WHAT TO DO -> Starting at the first entry below, repeat all the data word for word and drop the pictures.

[EXTRACTED RECORDS]

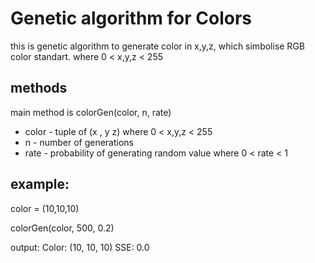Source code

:# Genetic algorithm for Colors

this is genetic algorithm to generate color in x,y,z, which simbolise RGB color standart. where 0 < x,y,z < 255

## methods
 main method is colorGen(color, n, rate)
 * color - tuple of (x , y z) where 0 < x,y,z < 255
 * n - number of generations
 * rate - probability of generating random value where  0 < rate < 1

## example:
color = (10,10,10)

colorGen(color, 500, 0.2)

output:
Color: (10, 10, 10) SSE: 0.0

[/EXTRACTED RECORDS]

WORKED SOLUTION ->
Source code

:# Genetic algorithm for Colors

this is genetic algorithm to generate color in x,y,z, which simbolise RGB color standart. where 0 < x,y,z < 255

## methods
 main method is colorGen(color, n, rate)
 * color - tuple of (x , y z) where 0 < x,y,z < 255
 * n - number of generations
 * rate - probability of generating random value where  0 < rate < 1

## example:
color = (10,10,10)

colorGen(color, 500, 0.2)

output:
Color: (10, 10, 10) SSE: 0.0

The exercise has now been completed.